Rois et bagnards
Le Vietnamien Nguyên Huy Thiêp évoque dans trois nouvelles la
conquête du pouvoir par Gia Long au XIXe siècle, et campe dans
une pièce de théâtre les dirigeants de son pays comme de
sinistres Jean Valjean.
- L'OR ET LE FEU de Nguyên Huy
Thiêp. Traduit du vietnamien par Kim
Lefèvre, éd. de l'Aube, 114 p.
- UNE PETITE SOURCE DOUCE ET
TRANQUILLE de Nguyên Huy Thiêp.
Traduit du vietnamien par Kim
Lefèvre, éd. de l'Aube, 186 p.
Au Vietnam, en 1987, la première nouvelle de Nguyên Huy Thiêp, "Un
général à la retraite", fît l'effet d'une bombe. Cette année-là,
confrontée à une débâcle économique, la dictature communiste avait
tenté d'atténuer le malaise social en appelant une ère de "renouveau"

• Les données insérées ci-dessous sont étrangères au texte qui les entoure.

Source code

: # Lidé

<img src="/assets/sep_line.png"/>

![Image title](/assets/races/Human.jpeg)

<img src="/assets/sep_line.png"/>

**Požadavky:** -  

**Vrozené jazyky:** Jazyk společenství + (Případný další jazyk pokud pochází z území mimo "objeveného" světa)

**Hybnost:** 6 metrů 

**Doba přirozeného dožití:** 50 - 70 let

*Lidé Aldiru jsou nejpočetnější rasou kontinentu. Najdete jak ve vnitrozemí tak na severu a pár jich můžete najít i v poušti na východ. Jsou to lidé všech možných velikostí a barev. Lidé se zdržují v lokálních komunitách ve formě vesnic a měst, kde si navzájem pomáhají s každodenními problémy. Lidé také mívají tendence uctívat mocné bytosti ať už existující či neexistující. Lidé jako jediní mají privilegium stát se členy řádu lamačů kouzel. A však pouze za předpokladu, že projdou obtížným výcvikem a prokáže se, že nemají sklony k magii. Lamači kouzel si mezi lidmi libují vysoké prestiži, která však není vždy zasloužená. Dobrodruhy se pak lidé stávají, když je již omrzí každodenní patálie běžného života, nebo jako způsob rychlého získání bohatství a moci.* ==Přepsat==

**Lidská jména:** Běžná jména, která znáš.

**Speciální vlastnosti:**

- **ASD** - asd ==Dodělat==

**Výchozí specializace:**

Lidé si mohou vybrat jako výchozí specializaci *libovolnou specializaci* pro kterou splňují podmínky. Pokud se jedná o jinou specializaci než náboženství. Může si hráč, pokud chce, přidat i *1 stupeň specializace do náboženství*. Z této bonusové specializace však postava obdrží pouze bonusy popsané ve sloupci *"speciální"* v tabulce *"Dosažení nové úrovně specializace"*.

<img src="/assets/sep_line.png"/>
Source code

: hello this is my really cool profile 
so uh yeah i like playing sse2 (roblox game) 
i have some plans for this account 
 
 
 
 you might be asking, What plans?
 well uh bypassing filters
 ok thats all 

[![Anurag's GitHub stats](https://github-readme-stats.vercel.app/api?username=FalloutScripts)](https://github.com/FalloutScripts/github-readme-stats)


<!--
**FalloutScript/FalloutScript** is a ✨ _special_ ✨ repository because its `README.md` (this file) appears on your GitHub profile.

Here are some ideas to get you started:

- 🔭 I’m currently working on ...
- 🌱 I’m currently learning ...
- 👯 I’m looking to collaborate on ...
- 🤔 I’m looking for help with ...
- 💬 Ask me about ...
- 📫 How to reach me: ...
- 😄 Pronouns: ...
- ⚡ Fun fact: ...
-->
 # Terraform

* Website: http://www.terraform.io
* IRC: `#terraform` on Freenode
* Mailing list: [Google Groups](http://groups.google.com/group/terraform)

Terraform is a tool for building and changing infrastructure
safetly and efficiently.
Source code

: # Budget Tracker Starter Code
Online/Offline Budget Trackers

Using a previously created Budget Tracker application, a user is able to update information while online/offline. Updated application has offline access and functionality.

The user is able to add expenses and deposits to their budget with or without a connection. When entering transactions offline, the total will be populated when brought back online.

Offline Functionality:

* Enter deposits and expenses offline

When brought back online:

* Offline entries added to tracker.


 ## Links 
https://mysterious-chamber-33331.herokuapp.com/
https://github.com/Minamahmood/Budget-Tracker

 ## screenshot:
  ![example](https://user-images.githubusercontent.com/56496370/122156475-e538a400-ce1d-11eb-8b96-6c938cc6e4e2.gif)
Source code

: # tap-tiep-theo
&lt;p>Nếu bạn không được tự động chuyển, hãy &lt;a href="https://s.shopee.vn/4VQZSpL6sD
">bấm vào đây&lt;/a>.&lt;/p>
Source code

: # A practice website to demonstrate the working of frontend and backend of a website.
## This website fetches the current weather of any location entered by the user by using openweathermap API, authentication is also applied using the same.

et en lançant un mot d'ordre : "Dire la vérité sans détour." Mais Thiêp
était allé trop loin en dépeignant la déchéance d'une figure
emblématique de la révolution et un pays affamé, aliéné, perverti. Il
fut pris à partie, dénigré, accusé de nihilisme, et interdit. La situation
s'est depuis décrispée, puisque le cinéma vietnamien, jusqu'alors au
service du gouvernement et de la propagande, s'est mis à adapter des
œuvres littéraires, dont ce texte jadis sujet à controverses, et que
l'ouverture à une économie de marché permet l'élaboration de films
produits par des capitaux privés. Thiêp élabore le scénario de trois
d'entre eux.
Dès l'année suivante, en 1988, l'écrivain provoqua un nouveau
tohu-bohu politico-littéraire en publiant dans la revue Art et
Littérature ces trois nouvelles à caractère historique qui nous arrivent
aujourd'hui en France. Situées au XIXe siècle, elles mettent en scène
une dynastie royale et un personnage honnis par le pouvoir : Gia Long
est un homme politique retors, mû par ses intérêts personnels, qui
avait favorisé une intervention thaïlandaise en 1784 pour empêcher
Quang Trung (héros national) d'accéder au trône, et qui avait fini par
parvenir à ses fins en faisant appel à un missionnaire français, Pigneau
de Béhaire, ouvrant ainsi la porte au colonialisme et prenant le risque
d'apparaître comme un traitre à la patrie. La première de ces nouvelles
dépeint sa prise de pouvoir, la deuxième raconte un épisode antérieur,
celui de sa défaite contre Quang Trung, la troisième évoque la
destinée d'une très belle jeune fille qui est tour à tour enrôlée dans le
harem de Quang Trung et de Gia Long, mais qu'aucun des deux ne
parvient à posséder. Cette vierge à la beauté céleste semble incarner
un pays irréductible aux magouilles et aux concupiscences, mais Thiêp
se range-t-il dans le camp de tel ou tel conquérant ? L'une des
marques de fabrique de cet écrivain au style brut, tranchant, limpide,
c'est un refus du simplisme, une capacité à insinuer l'ambiguïté, à
basculer sans partialité d'un témoignage à son contraire.
Chaque
personnage arbore un visage complexe, une double figure. L'un,
apparemment moral, s'avère cupide, l'autre, honoré par la légende,
voit épinglée sa faiblesse. Thiêp aime brouiller les cartes, proposer
plusieurs épilogues, faire l'apologie de la vérité en confrontant
plusieurs versions, et dénonçant les relectures idéologiques.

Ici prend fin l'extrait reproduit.